# [WHAT THE TASK ASKS]
Begin at the line below that has "例程实验：控制 Magic:bit板载R" and stop after the line that has "例程实验：控制接在Stepper moto 1引脚的步进电机间隔2S转动90°，实验例程程序如图所示". Please restate only those lines, word for word.

# [DATA RECORDS]
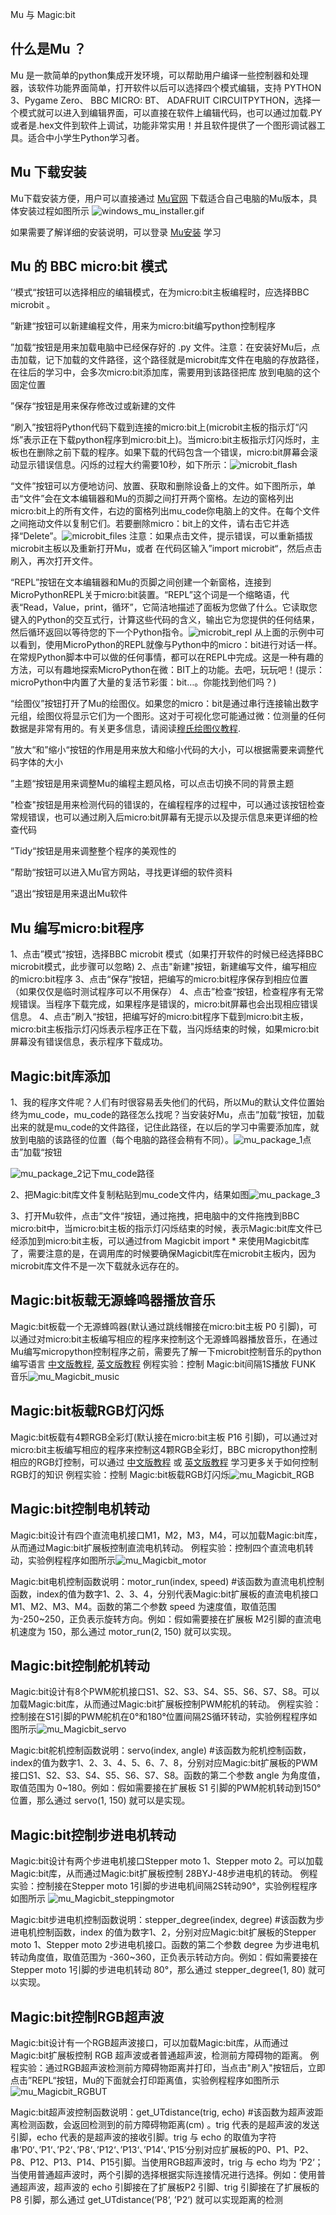 Mu 与 Magic:bit

## 什么是Mu ？
Mu 是一款简单的python集成开发环境，可以帮助用户编译一些控制器和处理器，该软件功能界面简单，打开软件以后可以选择四个模式编辑，支持 PYTHON 3、Pygame Zero、 BBC MICRO: BT、 ADAFRUIT CIRCUITPYTHON，选择一个模式就可以进入到编辑界面，可以直接在软件上编辑代码，也可以通过加载.PY或者是.hex文件到软件上调试，功能非常实用！并且软件提供了一个图形调试器工具。适合中小学生Python学习者。

## Mu 下载安装
Mu下载安装方便，用户可以直接通过   [Mu官网](https://codewith.mu/en/download)  下载适合自己电脑的Mu版本，具体安装过程如图所示                                                                        											![windows_mu_installer.gif](Mu_python/windows_mu_installer.gif)

如果需要了解详细的安装说明，可以登录  [Mu安装](https://codewith.mu/en/howto/) 学习

## Mu 的 BBC micro:bit 模式

’‘模式“按钮可以选择相应的编辑模式，在为micro:bit主板编程时，应选择BBC microbit 。

”新建“按钮可以新建编程文件，用来为micro:bit编写python控制程序

”加载“按钮是用来加载电脑中已经保存好的 .py 文件。注意：在安装好Mu后，点击加载，记下加载的文件路径，这个路径就是microbit库文件在电脑的存放路径，在往后的学习中，会多次micro:bit添加库，需要用到该路径把库 放到电脑的这个固定位置

”保存“按钮是用来保存修改过或新建的文件

“刷入”按钮将Python代码下载到连接的micro:bit上(microbit主板的指示灯“闪烁”表示正在下载python程序到micro:bit上)。当micro:bit主板指示灯闪烁时，主板也在删除之前下载的程序。如果下载的代码包含一个错误，micro:bit屏幕会滚动显示错误信息。闪烁的过程大约需要10秒，如下所示：![microbit_flash](Mu_python/microbit_flash_en.gif)

“文件”按钮可以方便地访问、放置、获取和删除设备上的文件。如下图所示，单击“文件”会在文本编辑器和Mu的页脚之间打开两个窗格。左边的窗格列出micro:bit上的所有文件，右边的窗格列出mu_code你电脑上的文件。在每个文件之间拖动文件以复制它们。若要删除micro：bit上的文件，请右击它并选择“Delete”。![microbit_files](Mu_python/microbit_files_en.gif) 注意：如果点击文件，提示错误，可以重新插拔microbit主板以及重新打开Mu，或者 在代码区输入”import microbit“，然后点击刷入，再次打开文件。 

“REPL”按钮在文本编辑器和Mu的页脚之间创建一个新窗格，连接到MicroPythonREPL关于micro:bit装置。“REPL”这个词是一个缩略语，代表“Read，Value，print，循环”，它简洁地描述了面板为您做了什么。它读取您键入的Python的交互式行，计算这些代码的含义，输出它为您提供的任何结果，然后循环返回以等待您的下一个Python指令。![microbit_repl](Mu_python/microbit_repl_en.gif)
从上面的示例中可以看到，使用MicroPython的REPL就像与Python中的micro：bit进行对话一样。在常规Python脚本中可以做的任何事情，都可以在REPL中完成。这是一种有趣的方法，可以有趣地探索MicroPython在微：BIT上的功能。去吧，玩玩吧！(提示：microPython中内置了大量的复活节彩蛋：bit…。你能找到他们吗？)

“绘图仪”按钮打开了Mu的绘图仪。如果您的micro：bit是通过串行连接输出数字元组，绘图仪将显示它们为一个图形。这对于可视化您可能通过微：位测量的任何数据是非常有用的。有关更多信息，请阅读[穆氏绘图仪教程](https://codewith.mu/en/tutorials/1.0/plotter).

”放大“和”缩小“按钮的作用是用来放大和缩小代码的大小，可以根据需要来调整代码字体的大小

”主题“按钮是用来调整Mu的编程主题风格，可以点击切换不同的背景主题

"检查"按钮是用来检测代码的错误的，在编程程序的过程中，可以通过该按钮检查常规错误，也可以通过刷入后micro:bit屏幕有无提示以及提示信息来更详细的检查代码

”Tidy“按钮是用来调整整个程序的美观性的

”帮助“按钮可以进入Mu官方网站，寻找更详细的软件资料

”退出“按钮是用来退出Mu软件

## Mu 编写micro:bit程序
1、点击”模式“按钮，选择BBC microbit 模式（如果打开软件的时候已经选择BBC microbit模式，此步骤可以忽略)
2、点击"新建"按钮，新建编写文件，编写相应的micro:bit程序
3、点击“保存”按钮，把编写的micro:bit程序保存到相应位置（如果仅仅是临时测试程序可以不用保存）
4、点击”检查“按钮，检查程序有无常规错误。当程序下载完成，如果程序是错误的，micro:bit屏幕也会出现相应错误信息。
4、点击”刷入“按钮，把编写好的micro:bit程序下载到micro:bit主板，micro:bit主板指示灯闪烁表示程序正在下载，当闪烁结束的时候，如果micro:bit屏幕没有错误信息，表示程序下载成功。

## Magic:bit库添加

1、我的程序文件呢？人们有时很容易丢失他们的代码，所以Mu的默认文件位置始终为mu_code，mu_code的路径怎么找呢？当安装好Mu，点击”加载“按钮，加载出来的就是mu_code的文件路径，记住此路径，在以后的学习中需要添加库，就放到电脑的该路径的位置（每个电脑的路径会稍有不同）。![mu_package_1](Mu_python/mu_package_1.png)点击”加载“按钮

![mu_package_2](Mu_python/mu_package_2.png)记下mu_code路径

2、把Magic:bit库文件复制粘贴到mu_code文件内，结果如图![mu_package_3](Mu_python/mu_package_3.png)

3、打开Mu软件，点击”文件“按钮，通过拖拽，把电脑中的文件拖拽到BBC micro:bit中，当micro:bit主板的指示灯闪烁结束的时候，表示Magic:bit库文件已经添加到micro:bit主板，可以通过from Magicbit import * 来使用Magicbit库了，需要注意的是，在调用库的时候要确保Magicbit库在microbit主板内，因为microbit库文件不是一次下载就永远存在的。

## Magic:bit板载无源蜂鸣器播放音乐
Magic:bit板载一个无源蜂鸣器(默认通过跳线帽接在micro:bit主板 P0 引脚)，可以通过对micro:bit主板编写相应的程序来控制这个无源蜂鸣器播放音乐，在通过Mu编写micropython控制程序之前，需要先了解一下microbit控制音乐的python编写语言  [中文版教程](http://www.qingchuangzhiyi.com/doc/music.html), [英文版教程](https://microbit-micropython.readthedocs.io/en/latest/tutorials/music.html)
例程实验：控制 Magic:bit间隔1S播放 FUNK 音乐![mu_Magicbit_music](Mu_python/mu_music.png)

## Magic:bit板载RGB灯闪烁
Magic:bit板载有4颗RGB全彩灯(默认接在micro:bit主板 P16 引脚)，可以通过对micro:bit主板编写相应的程序来控制这4颗RGB全彩灯，BBC micropython控制相应的RGB灯控制，可以通过 [中文版教程](http://www.qingchuangzhiyi.com/doc/neopixel.html) 或 [英文版教程](https://microbit-micropython.readthedocs.io/en/latest/neopixel.html) 学习更多关于如何控制RGB灯的知识
例程实验：控制 Magic:bit板载RGB灯闪烁![mu_Magicbit_RGB](Mu_python/mu_Magicbit_RGB.png)

## Magic:bit控制电机转动

Magic:bit设计有四个直流电机接口M1，M2，M3，M4，可以加载Magic:bit库，从而通过Magic:bit扩展板控制直流电机转动。
例程实验：控制四个直流电机转动，实验例程程序如图所示![mu_Magicbit_motor](Mu_python/mu_Magicbit_motor.png)

Magic:bit电机控制函数说明：motor_run(index,  speed)     #该函数为直流电机控制函数，index的值为数字1、2、3、4，分别代表Magic:bit扩展板的直流电机接口M1、M2、M3、M4。函数的第二个参数 speed 为速度值，取值范围为-250~250，正负表示旋转方向。例如：假如需要接在扩展板 M2引脚的直流电机速度为 150，那么通过 motor_run(2, 150) 就可以实现。

## Magic:bit控制舵机转动

Magic:bit设计有8个PWM舵机接口S1、S2、S3、S4、S5、S6、S7、S8。可以加载Magic:bit库，从而通过Magic:bit扩展板控制PWM舵机的转动。
例程实验：控制接在S1引脚的PWM舵机在0°和180°位置间隔2S循环转动，实验例程程序如图所示![mu_Magicbit_servo](Mu_python/mu_Magicbit_servo.png)

Magic:bit舵机控制函数说明：servo(index, angle)         #该函数为舵机控制函数，index的值为数字1、2、3、4、5、6、7、8，分别对应Magic:bit扩展板的PWM接口S1、S2、S3、S4、S5、S6、S7、S8。函数的第二个参数 angle 为角度值，取值范围为 0~180。例如：假如需要接在扩展板 S1 引脚的PWM舵机转动到150°位置，那么通过 servo(1, 150) 就可以是实现。

## Magic:bit控制步进电机转动

Magic:bit设计有两个步进电机接口Stepper moto 1、Stepper moto 2。可以加载Magic:bit库，从而通过Magic:bit扩展板控制 28BYJ-48步进电机的转动。
例程实验：控制接在Stepper moto 1引脚的步进电机间隔2S转动90°，实验例程程序如图所示 ![mu_Magicbit_steppingmotor](Mu_python/mu_Magicbit_steppingmotor.png)

Magic:bit步进电机控制函数说明：stepper_degree(index, degree)       #该函数为步进电机控制函数，index 的值为数字1、2，分别对应Magic:bit扩展板的Stepper moto 1、Stepper moto 2步进电机接口。函数的第二个参数 degree 为步进电机转动角度值，取值范围为 -360~360，正负表示转动方向。例如：假如需要接在Stepper moto 1引脚的步进电机转动 80°，那么通过 stepper_degree(1, 80) 就可以实现。

## Magic:bit控制RGB超声波

Magic:bit设计有一个RGB超声波接口，可以加载Magic:bit库，从而通过Magic:bit扩展板控制 RGB 超声波或者普通超声波，检测前方障碍物的距离。
例程实验：通过RGB超声波检测前方障碍物距离并打印，当点击"刷入"按钮后，立即点击”REPL“按钮，Mu的下面就会打印距离值，实验例程程序如图所示![mu_Magicbit_RGBUT](Mu_python/mu_Magicbit_RGBUT.png)

Magic:bit超声波控制函数说明：get_UTdistance(trig, echo)        #该函数为超声波距离检测函数，会返回检测到的前方障碍物距离(cm) 。trig 代表的是超声波的发送引脚，echo 代表的是超声波的接收引脚。trig 与 echo 的取值为字符串’P0‘、’P1‘、’P2‘、’P8‘、’P12‘、’P13‘、’P14‘、’P15‘分别对应扩展板的P0、P1、P2、P8、P12、P13、P14、P15引脚。当使用RGB超声波时，trig 与 echo 均为 ’P2‘；当使用普通超声波时，两个引脚的选择根据实际连接情况进行选择。例如：使用普通超声波，超声波的 echo 引脚接在了扩展板P2 引脚、trig 引脚接在了扩展板的 P8 引脚，那么通过 get_UTdistance(’P8‘, ’P2‘) 就可以实现距离的检测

# [ANSWER SECTION]
例程实验：控制 Magic:bit板载RGB灯闪烁![mu_Magicbit_RGB](Mu_python/mu_Magicbit_RGB.png)

## Magic:bit控制电机转动

Magic:bit设计有四个直流电机接口M1，M2，M3，M4，可以加载Magic:bit库，从而通过Magic:bit扩展板控制直流电机转动。
例程实验：控制四个直流电机转动，实验例程程序如图所示![mu_Magicbit_motor](Mu_python/mu_Magicbit_motor.png)

Magic:bit电机控制函数说明：motor_run(index,  speed)     #该函数为直流电机控制函数，index的值为数字1、2、3、4，分别代表Magic:bit扩展板的直流电机接口M1、M2、M3、M4。函数的第二个参数 speed 为速度值，取值范围为-250~250，正负表示旋转方向。例如：假如需要接在扩展板 M2引脚的直流电机速度为 150，那么通过 motor_run(2, 150) 就可以实现。

## Magic:bit控制舵机转动

Magic:bit设计有8个PWM舵机接口S1、S2、S3、S4、S5、S6、S7、S8。可以加载Magic:bit库，从而通过Magic:bit扩展板控制PWM舵机的转动。
例程实验：控制接在S1引脚的PWM舵机在0°和180°位置间隔2S循环转动，实验例程程序如图所示![mu_Magicbit_servo](Mu_python/mu_Magicbit_servo.png)

Magic:bit舵机控制函数说明：servo(index, angle)         #该函数为舵机控制函数，index的值为数字1、2、3、4、5、6、7、8，分别对应Magic:bit扩展板的PWM接口S1、S2、S3、S4、S5、S6、S7、S8。函数的第二个参数 angle 为角度值，取值范围为 0~180。例如：假如需要接在扩展板 S1 引脚的PWM舵机转动到150°位置，那么通过 servo(1, 150) 就可以是实现。

## Magic:bit控制步进电机转动

Magic:bit设计有两个步进电机接口Stepper moto 1、Stepper moto 2。可以加载Magic:bit库，从而通过Magic:bit扩展板控制 28BYJ-48步进电机的转动。
例程实验：控制接在Stepper moto 1引脚的步进电机间隔2S转动90°，实验例程程序如图所示 ![mu_Magicbit_steppingmotor](Mu_python/mu_Magicbit_steppingmotor.png)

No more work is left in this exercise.